Cette pratique permet de faire des liens entre les images, d’y voir des répétions, de revenir sur le chemin parcouru et sur son passé. La photo du lendemain fait échos à celle de la veille et vient l’approfondir par un dialogue souterrain entre elles. Progressivement des fils se tissent entre les images et nous racontent de manière détournée et symbolique.
[1] Photographie de pleine conscience, proche de la méditation.
"J’ai réalisé plus ou moins consciemment cette photo. Je voulais que le brin d’herbe se trouve dans l’axe de l’arbre. Pas facile, le vent ne cessait de le balloter de droite et de gauche. C’est d’une image comme ça dont j’avais envie. Une image qui reflèterait l’alignement des choses et mon sentiment du moment. Ce fut le cas lors de ce week-end improvisé à la dernière minute. Un rayon de soleil qui vient déchirer le ciel gris et exalter le jaune du champ de colza; à tel point que l’on ne sait plus si c’est le ciel qui éclaire le champ ou le champ qui illumine le ciel. Ce petit arbre solitaire, bras écartés, tendus vers l’infini et détaché des autres massés au loin. S’avance -t-il vers eux ou s’en détache-t-il ?"
Quel est le rôle de l’écriture dans le processus ?
N’est-elle pas redondante ?
En ce qui me concerne, le rapport entre le texte et l’image est la pièce maîtresse du dispositif. La photographie ne doit pas être au service de l’écriture et inversement. Elles doivent se nourrir mutuellement. Certes, le texte permet d’inscrire l’image dans un système de sens, que l’image ne possédait pas forcément au départ.
Dans une moindre mesure, l’écriture possède une valeur informative, grâce à l’ajout de commentaires, dates, lieux, circonstances…Le tout recontextualisant l’image afin de favoriser une réminiscence ultérieure. C’est le rôle des annotations dans un album photo par exemple. Mais, à partir du moment où déjà un titre est ajouté, le texte confère à l’image une dimension interprétative.
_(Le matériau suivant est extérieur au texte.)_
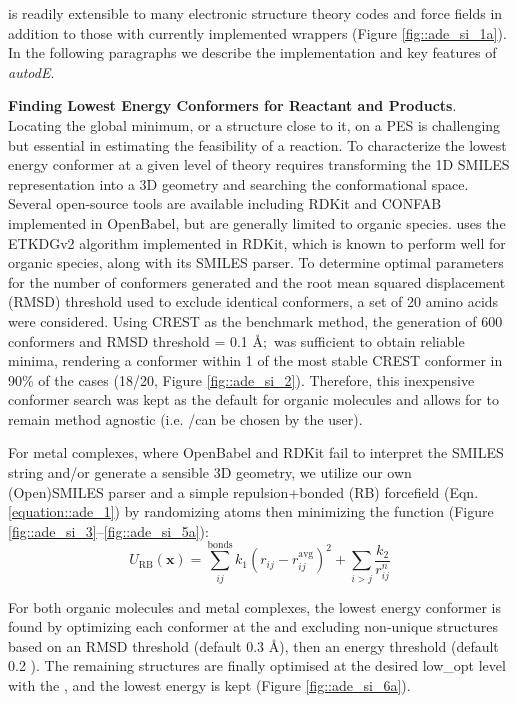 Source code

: \documentclass[../../main.tex]{subfiles}
\begin{document}
\ade is readily extensible to many electronic structure theory codes and force fields in addition to those with currently implemented wrappers (Figure \ref{fig::ade_si_1a}). In the following paragraphs we describe the implementation and key features of \emph{autodE}. 

{\bfseries{Finding Lowest Energy Conformers for Reactant and Products}}. Locating the global minimum, or a structure close to it, on a PES is challenging but essential in estimating the feasibility of a reaction.\cite{Chan2019} To characterize the lowest energy conformer at a given level of theory requires transforming the 1D SMILES representation into a 3D geometry and searching the conformational space. Several open-source tools are available including RDKit\cite{Landrum2019} and CONFAB\cite{OBoyle2011} implemented in OpenBabel, but are generally limited to organic species. \ade uses the ETKDGv2\cite{Riniker2015} algorithm implemented in RDKit, which is known to perform well for organic species, along with its SMILES parser.\cite{Ebejer2012} To determine optimal parameters for the number of conformers generated and the root mean squared displacement (RMSD) threshold used to exclude identical conformers, a set of 20 amino acids were considered. Using CREST\cite{Pracht2020} as the benchmark method, the generation of 600 conformers and RMSD threshold = 0.1 \AA$;$ was sufficient to obtain reliable minima, rendering a conformer within 1 \kcalx of the most stable CREST conformer in 90\% of the cases (18/20, Figure \ref{fig::ade_si_2}). Therefore, this inexpensive conformer search was kept as the default for organic molecules and allows for \ade to remain method agnostic (i.e. \lmethod/\hmethodx can be chosen by the user). 

For metal complexes, where OpenBabel and RDKit fail to interpret the SMILES string and/or generate a sensible 3D geometry, we utilize our own (Open)SMILES parser and a simple repulsion+bonded (RB) forcefield (Eqn. \eqref{equation::ade_1}) by randomizing atoms then minimizing the function (Figure \ref{fig::ade_si_3}--\ref{fig::ade_si_5a}):
\begin{equation}
	U_\text{RB}(\boldsymbol{x}) = \sum_{ij}^\text{bonds} k_1 (r_{ij} - r_{ij}^\text{avg})^2 + \sum_{i > j} \frac{k_2}{r_{ij}^n}
	\label{equation::ade_1}
\end{equation}

For both organic molecules and metal complexes, the lowest energy conformer is found by optimizing each conformer at the \lmethodx and excluding non-unique structures based on an RMSD threshold (default 0.3 \AA), then an energy threshold (default 0.2 \kcal). The remaining structures are finally optimised at the desired low\_opt level with the \hmethod, and the lowest energy is kept (Figure \ref{fig::ade_si_6a}).  
\end{document}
La photographie seule ne devient autobiographique (photobiographique) au sens littéraire du terme que grâce au discours introspectif et rétrospectif que l’on fait sur elle. Accompagner ses images de textes permet déjà de stabiliser ses pensées, de sortir de la dispersion du moi, mais aussi de les creuser. En écrivant, je m’interroge sur le choix de l’image, sur mes ressentis aux différentes étapes, sur les réminiscences suscitées, sur les raisons qui m’ont poussée à prendre tel ou tel cliché, sur ce que je vois ou aussi ne vois pas, sur le hors champ, sur les liens avec les autres images du journal… Il est possible dans une forme d’intertextualité iconographique de faire des liens avec d’autres photographies du journal, de les mettre en regard les unes des autres, de les faire dialoguer entre elles ou de créer une narration en les redistribuant pour se raconter autrement.
Et au bout des 365 jours ? Stop ou encore ?
C’est à vous de voir, mais vous constaterez combien cette pratique est addictive et renouvelle votre regard, votre rapport à vous-même et aux autres. Marcher, flâner, respirer, photographier, écrire, réfléchir, imaginer, fantasmer, créer, être acteur du changement en somme…autant d’actions qui sont bénéfiques pour le corps et l’esprit. C'est une bonne thérapie, on en redemande !
Enfin, afin que cette pratique puisse être pleinement thérapeutique, il est conseillé d’être accompagné par un professionnel, psychologue ou photothérapeute qui vous guideront, grâce à des techniques d’échanges, à vous explorer à travers les images.